__Exercise prompt__
If a line contains "a very serious", it is the last one to write out; begin with the first line of the records and copy each exactly.

__Records supplied__
☆ ☆ ☆

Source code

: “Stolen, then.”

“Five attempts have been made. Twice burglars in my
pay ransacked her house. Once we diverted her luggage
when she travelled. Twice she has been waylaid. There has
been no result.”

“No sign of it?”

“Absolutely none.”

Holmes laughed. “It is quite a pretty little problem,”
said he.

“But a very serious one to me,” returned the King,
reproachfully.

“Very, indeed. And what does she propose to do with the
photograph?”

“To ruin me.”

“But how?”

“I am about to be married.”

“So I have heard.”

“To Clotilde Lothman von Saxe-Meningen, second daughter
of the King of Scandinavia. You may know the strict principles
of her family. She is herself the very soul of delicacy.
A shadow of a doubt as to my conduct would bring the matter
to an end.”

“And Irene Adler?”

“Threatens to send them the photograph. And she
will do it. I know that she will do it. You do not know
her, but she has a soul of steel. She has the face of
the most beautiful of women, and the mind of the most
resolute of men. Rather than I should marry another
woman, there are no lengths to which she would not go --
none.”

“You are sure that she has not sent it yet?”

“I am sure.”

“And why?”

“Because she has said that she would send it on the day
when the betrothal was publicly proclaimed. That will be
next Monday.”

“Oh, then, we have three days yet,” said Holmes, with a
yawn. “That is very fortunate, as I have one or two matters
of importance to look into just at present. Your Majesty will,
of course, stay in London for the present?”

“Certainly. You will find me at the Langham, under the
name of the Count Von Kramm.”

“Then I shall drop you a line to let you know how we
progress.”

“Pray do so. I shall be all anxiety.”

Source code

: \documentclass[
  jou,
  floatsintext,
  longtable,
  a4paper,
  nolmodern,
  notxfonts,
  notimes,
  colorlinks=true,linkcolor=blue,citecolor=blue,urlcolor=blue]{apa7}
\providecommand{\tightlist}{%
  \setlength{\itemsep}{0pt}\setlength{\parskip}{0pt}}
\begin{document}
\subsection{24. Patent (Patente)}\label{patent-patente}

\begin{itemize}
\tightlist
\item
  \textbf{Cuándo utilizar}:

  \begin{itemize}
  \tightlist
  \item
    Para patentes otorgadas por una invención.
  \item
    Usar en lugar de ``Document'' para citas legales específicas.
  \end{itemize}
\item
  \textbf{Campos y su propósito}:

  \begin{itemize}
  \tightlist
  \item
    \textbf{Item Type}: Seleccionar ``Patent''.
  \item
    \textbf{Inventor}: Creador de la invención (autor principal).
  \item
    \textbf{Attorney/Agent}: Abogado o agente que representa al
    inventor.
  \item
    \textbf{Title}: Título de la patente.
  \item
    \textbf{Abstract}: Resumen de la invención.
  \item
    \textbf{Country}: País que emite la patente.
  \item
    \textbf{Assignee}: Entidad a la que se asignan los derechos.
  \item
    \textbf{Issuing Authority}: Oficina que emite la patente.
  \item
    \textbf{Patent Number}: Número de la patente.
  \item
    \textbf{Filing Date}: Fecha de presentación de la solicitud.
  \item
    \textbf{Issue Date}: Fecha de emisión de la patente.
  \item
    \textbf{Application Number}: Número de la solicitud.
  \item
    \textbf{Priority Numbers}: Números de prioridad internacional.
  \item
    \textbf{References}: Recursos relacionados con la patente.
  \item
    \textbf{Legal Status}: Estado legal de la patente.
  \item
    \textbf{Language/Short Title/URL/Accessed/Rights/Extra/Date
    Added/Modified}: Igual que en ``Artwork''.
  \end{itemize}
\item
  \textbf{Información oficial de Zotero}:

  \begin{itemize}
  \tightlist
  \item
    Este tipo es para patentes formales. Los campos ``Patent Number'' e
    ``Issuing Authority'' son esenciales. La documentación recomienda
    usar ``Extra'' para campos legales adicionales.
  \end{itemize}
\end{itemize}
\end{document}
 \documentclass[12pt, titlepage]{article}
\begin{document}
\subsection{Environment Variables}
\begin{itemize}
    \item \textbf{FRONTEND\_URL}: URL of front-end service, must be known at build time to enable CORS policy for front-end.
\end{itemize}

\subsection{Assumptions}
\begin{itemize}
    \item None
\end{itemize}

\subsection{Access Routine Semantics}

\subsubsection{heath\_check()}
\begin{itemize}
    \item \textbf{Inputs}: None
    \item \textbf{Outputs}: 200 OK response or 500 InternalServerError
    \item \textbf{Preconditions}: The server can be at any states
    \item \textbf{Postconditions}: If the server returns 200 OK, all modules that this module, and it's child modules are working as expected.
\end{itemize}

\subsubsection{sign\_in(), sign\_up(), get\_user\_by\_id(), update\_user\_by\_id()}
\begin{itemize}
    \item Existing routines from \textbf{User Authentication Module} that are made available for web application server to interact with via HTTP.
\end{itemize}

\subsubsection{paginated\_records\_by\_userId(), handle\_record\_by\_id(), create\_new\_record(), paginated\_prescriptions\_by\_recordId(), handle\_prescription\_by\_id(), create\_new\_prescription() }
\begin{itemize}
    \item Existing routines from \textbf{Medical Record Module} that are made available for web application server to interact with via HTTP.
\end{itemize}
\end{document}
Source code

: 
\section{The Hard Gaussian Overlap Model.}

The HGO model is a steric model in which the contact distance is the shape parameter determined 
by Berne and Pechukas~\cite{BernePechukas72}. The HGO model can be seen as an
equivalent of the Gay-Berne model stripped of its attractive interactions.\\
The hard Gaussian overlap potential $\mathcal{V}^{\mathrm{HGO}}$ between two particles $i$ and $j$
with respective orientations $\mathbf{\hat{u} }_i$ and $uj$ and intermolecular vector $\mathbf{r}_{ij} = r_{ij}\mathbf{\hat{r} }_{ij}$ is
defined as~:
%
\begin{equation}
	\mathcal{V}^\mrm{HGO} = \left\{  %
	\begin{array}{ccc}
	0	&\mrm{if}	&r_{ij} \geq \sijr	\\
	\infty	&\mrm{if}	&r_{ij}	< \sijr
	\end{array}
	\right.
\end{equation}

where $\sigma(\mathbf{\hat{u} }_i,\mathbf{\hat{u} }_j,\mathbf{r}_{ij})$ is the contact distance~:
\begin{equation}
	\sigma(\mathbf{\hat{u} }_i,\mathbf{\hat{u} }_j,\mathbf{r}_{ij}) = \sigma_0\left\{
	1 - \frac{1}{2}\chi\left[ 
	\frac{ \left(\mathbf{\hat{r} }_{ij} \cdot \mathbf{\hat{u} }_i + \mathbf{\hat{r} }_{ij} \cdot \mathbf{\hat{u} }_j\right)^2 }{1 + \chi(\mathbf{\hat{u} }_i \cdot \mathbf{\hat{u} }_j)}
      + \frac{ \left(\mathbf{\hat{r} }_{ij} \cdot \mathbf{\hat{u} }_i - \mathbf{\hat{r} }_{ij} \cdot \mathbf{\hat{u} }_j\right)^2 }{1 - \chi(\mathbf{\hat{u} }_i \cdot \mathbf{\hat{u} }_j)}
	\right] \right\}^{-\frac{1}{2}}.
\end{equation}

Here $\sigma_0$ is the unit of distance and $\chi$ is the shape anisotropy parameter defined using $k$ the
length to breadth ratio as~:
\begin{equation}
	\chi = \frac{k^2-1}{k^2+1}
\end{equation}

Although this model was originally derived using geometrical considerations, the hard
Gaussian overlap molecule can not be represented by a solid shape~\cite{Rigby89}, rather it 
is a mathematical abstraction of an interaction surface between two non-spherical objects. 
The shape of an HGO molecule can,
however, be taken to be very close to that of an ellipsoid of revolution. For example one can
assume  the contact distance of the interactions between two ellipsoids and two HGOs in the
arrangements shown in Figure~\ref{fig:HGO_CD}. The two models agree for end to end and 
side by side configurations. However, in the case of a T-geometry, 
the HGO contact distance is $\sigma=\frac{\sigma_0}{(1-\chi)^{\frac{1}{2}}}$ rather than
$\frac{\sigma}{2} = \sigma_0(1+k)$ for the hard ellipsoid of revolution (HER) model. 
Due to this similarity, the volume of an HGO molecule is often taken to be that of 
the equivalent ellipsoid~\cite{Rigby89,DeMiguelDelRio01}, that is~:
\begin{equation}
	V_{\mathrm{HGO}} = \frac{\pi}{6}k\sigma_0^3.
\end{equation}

☆ ☆ ☆

__Completed exercise__
Source code

: “Stolen, then.”

“Five attempts have been made. Twice burglars in my
pay ransacked her house. Once we diverted her luggage
when she travelled. Twice she has been waylaid. There has
been no result.”

“No sign of it?”

“Absolutely none.”

Holmes laughed. “It is quite a pretty little problem,”
said he.

“But a very serious one to me,” returned the King,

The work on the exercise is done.